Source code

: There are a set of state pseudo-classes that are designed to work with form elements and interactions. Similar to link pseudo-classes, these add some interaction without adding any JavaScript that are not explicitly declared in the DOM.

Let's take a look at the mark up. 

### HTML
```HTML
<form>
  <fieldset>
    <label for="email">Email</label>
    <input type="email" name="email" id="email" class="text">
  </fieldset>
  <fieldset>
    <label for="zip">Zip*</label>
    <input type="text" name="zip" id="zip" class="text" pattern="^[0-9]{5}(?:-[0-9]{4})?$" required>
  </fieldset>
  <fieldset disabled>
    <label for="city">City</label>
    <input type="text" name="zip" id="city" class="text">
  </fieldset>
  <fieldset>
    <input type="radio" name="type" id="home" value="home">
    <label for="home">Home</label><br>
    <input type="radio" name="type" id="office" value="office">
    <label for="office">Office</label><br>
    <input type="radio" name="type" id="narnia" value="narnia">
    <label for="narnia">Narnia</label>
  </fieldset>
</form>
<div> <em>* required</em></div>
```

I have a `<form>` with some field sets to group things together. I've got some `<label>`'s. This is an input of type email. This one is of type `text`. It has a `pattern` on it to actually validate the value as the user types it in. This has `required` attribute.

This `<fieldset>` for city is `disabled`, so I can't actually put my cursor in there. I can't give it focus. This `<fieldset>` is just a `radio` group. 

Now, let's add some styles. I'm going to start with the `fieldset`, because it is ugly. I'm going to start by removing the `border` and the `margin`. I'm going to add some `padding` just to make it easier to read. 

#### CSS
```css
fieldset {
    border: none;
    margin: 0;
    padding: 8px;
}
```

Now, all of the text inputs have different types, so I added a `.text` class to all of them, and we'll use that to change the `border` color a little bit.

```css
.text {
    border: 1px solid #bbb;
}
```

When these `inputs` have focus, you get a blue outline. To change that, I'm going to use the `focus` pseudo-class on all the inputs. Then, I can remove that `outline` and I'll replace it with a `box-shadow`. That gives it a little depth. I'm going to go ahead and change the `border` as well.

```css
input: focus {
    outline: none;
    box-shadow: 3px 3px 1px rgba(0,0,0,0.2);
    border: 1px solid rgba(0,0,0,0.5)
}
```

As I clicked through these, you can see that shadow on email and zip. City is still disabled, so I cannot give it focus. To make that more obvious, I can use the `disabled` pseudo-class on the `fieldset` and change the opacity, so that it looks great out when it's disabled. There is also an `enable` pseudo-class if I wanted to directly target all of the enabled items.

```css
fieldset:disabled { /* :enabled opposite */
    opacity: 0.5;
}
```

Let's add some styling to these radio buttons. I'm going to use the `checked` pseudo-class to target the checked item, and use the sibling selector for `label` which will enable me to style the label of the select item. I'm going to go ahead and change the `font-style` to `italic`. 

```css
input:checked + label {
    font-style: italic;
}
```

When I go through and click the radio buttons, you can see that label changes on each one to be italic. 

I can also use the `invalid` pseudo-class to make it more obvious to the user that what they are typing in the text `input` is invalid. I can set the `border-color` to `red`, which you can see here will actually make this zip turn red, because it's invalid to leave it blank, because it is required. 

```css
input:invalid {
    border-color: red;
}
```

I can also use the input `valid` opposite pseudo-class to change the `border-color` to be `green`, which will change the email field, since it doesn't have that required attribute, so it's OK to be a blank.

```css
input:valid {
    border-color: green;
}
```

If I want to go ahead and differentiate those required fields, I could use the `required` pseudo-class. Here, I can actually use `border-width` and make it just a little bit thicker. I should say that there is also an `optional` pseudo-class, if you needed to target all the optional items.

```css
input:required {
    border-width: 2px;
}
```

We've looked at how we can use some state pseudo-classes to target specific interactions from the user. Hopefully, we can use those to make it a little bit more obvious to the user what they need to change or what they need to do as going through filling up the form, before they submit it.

▸ **Exercise brief**: Scan the entries above. Copy each line that has the string "italic".

▸ **Response to this task**:
Let's add some styling to these radio buttons. I'm going to use the `checked` pseudo-class to target the checked item, and use the sibling selector for `label` which will enable me to style the label of the select item. I'm going to go ahead and change the `font-style` to `italic`. 
    font-style: italic;
When I go through and click the radio buttons, you can see that label changes on each one to be italic. 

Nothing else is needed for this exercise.